● **RECORDS FOR THE TASK**
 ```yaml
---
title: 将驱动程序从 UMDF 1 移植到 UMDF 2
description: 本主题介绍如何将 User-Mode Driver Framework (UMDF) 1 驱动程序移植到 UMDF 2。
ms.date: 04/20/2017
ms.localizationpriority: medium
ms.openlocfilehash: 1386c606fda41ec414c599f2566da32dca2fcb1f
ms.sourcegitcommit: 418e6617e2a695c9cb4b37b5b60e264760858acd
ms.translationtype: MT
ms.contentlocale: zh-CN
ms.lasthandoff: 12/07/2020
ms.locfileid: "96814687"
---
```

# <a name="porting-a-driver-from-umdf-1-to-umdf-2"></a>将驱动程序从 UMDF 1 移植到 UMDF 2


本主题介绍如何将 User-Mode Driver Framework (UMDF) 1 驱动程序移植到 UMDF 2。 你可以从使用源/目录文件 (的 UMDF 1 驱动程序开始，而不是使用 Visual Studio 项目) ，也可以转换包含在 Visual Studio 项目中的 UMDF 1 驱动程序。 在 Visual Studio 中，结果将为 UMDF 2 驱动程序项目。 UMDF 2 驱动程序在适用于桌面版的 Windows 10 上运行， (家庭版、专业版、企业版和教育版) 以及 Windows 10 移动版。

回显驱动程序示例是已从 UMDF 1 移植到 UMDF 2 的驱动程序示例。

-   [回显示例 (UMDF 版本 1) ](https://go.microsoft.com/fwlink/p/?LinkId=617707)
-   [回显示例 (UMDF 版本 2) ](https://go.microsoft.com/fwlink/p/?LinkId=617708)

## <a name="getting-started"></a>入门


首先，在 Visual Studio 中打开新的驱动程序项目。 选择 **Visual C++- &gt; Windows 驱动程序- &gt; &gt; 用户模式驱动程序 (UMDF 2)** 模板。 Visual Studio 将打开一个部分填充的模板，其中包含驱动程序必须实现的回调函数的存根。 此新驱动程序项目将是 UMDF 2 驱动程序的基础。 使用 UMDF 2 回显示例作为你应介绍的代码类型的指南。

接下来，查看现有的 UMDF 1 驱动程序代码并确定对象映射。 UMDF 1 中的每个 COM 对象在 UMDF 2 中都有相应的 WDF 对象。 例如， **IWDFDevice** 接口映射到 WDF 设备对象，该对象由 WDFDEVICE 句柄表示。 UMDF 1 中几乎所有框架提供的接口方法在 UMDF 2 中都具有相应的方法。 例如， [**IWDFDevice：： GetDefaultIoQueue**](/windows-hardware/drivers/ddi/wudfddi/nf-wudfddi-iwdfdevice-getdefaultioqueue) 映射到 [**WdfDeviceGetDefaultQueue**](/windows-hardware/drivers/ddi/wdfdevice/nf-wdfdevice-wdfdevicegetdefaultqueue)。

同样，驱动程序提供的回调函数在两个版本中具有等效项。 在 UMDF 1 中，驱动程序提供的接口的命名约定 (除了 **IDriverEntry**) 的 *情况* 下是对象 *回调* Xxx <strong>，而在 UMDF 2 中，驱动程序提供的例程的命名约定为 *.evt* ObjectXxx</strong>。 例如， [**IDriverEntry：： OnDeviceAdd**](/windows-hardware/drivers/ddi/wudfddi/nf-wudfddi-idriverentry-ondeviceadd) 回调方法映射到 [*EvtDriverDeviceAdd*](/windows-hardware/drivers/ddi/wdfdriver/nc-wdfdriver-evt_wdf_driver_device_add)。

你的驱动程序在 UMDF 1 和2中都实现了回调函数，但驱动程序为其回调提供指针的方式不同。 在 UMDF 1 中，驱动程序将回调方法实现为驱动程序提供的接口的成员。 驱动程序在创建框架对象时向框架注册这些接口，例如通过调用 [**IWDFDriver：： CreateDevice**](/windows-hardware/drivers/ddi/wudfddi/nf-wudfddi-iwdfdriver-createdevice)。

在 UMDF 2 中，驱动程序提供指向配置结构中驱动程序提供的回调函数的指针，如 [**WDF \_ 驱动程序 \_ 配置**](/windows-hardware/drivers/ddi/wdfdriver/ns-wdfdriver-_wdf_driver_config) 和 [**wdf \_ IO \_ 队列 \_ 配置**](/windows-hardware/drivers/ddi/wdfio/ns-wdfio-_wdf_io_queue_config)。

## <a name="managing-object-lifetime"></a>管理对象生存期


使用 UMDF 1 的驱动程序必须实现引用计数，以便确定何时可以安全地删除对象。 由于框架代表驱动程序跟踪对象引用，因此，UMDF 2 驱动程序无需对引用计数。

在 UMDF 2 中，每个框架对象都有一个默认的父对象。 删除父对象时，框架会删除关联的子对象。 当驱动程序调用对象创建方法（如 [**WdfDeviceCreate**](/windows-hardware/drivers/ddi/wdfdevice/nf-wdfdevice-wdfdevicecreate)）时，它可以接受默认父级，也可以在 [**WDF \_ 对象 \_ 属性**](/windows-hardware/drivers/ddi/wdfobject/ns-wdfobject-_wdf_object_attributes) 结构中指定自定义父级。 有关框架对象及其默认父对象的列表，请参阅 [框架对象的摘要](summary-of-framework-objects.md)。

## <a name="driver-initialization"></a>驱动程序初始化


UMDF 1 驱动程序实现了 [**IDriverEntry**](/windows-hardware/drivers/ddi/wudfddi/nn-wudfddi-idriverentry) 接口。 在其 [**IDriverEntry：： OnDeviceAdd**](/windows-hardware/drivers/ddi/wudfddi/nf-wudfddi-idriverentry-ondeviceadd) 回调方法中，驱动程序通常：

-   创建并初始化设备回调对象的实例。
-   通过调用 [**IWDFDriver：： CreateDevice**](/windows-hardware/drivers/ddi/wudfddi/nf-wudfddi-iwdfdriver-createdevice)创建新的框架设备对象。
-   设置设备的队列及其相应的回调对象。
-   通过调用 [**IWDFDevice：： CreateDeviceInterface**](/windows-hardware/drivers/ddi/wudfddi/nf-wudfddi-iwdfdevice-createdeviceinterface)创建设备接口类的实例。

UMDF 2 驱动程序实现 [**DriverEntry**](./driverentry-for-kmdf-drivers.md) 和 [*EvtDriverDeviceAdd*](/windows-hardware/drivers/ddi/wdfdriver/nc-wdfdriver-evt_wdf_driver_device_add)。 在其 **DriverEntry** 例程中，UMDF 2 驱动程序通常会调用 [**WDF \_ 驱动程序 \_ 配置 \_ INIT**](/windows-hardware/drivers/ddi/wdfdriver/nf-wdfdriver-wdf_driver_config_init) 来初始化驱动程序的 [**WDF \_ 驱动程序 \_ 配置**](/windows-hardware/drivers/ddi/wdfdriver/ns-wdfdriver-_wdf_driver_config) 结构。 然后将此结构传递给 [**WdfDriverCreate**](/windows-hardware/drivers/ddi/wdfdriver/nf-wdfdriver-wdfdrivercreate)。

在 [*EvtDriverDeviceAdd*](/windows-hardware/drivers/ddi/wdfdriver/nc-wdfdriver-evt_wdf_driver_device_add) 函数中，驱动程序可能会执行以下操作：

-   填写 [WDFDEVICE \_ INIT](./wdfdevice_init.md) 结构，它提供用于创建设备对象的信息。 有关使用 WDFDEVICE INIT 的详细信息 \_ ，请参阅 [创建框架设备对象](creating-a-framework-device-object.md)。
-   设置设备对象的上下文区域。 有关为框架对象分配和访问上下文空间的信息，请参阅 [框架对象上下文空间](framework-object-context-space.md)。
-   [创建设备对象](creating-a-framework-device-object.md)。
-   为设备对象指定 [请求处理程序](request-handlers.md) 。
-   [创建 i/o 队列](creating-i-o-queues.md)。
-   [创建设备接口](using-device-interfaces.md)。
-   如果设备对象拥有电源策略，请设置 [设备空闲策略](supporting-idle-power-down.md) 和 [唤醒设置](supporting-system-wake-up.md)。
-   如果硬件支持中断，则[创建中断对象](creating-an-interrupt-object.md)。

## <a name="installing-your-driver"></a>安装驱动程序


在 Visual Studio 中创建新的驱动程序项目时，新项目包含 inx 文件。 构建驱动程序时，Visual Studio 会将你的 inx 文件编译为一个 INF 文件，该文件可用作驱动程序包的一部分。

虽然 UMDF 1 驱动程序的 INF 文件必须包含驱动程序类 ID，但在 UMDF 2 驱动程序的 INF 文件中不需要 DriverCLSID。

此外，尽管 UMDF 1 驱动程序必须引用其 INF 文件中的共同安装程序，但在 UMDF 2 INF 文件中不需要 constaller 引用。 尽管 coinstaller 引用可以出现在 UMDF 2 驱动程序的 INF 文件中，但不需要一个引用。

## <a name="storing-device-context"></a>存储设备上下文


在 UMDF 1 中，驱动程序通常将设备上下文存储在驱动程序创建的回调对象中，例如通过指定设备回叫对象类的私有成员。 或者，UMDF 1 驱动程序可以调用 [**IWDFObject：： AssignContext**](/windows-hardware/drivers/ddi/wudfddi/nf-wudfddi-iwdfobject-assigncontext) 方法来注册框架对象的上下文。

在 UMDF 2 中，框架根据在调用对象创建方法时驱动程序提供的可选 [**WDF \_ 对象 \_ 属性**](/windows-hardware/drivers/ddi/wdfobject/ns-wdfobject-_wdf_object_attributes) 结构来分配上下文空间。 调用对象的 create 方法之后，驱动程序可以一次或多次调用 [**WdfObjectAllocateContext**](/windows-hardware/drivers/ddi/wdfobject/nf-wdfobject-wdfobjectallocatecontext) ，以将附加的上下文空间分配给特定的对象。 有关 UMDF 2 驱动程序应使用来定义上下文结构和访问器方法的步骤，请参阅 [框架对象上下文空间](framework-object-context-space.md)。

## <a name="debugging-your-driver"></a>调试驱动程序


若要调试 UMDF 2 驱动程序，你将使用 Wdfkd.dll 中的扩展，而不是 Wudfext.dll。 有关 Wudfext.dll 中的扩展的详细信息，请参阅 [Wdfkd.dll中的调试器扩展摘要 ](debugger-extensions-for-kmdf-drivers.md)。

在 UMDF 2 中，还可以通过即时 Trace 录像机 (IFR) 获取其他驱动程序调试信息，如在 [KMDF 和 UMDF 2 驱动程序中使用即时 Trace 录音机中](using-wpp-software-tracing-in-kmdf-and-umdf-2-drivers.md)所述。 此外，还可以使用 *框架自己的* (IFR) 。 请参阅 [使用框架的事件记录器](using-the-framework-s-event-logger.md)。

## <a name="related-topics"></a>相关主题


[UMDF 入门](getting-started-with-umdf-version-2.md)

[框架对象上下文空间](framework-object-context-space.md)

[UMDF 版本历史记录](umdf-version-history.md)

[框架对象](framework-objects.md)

● **PROBLEM**
From the listing, reproduce every line where the word "OnDeviceAdd" is present.

● **ANSWER SECTION**
同样，驱动程序提供的回调函数在两个版本中具有等效项。 在 UMDF 1 中，驱动程序提供的接口的命名约定 (除了 **IDriverEntry**) 的 *情况* 下是对象 *回调* Xxx <strong>，而在 UMDF 2 中，驱动程序提供的例程的命名约定为 *.evt* ObjectXxx</strong>。 例如， [**IDriverEntry：： OnDeviceAdd**](/windows-hardware/drivers/ddi/wudfddi/nf-wudfddi-idriverentry-ondeviceadd) 回调方法映射到 [*EvtDriverDeviceAdd*](/windows-hardware/drivers/ddi/wdfdriver/nc-wdfdriver-evt_wdf_driver_device_add)。
UMDF 1 驱动程序实现了 [**IDriverEntry**](/windows-hardware/drivers/ddi/wudfddi/nn-wudfddi-idriverentry) 接口。 在其 [**IDriverEntry：： OnDeviceAdd**](/windows-hardware/drivers/ddi/wudfddi/nf-wudfddi-idriverentry-ondeviceadd) 回调方法中，驱动程序通常：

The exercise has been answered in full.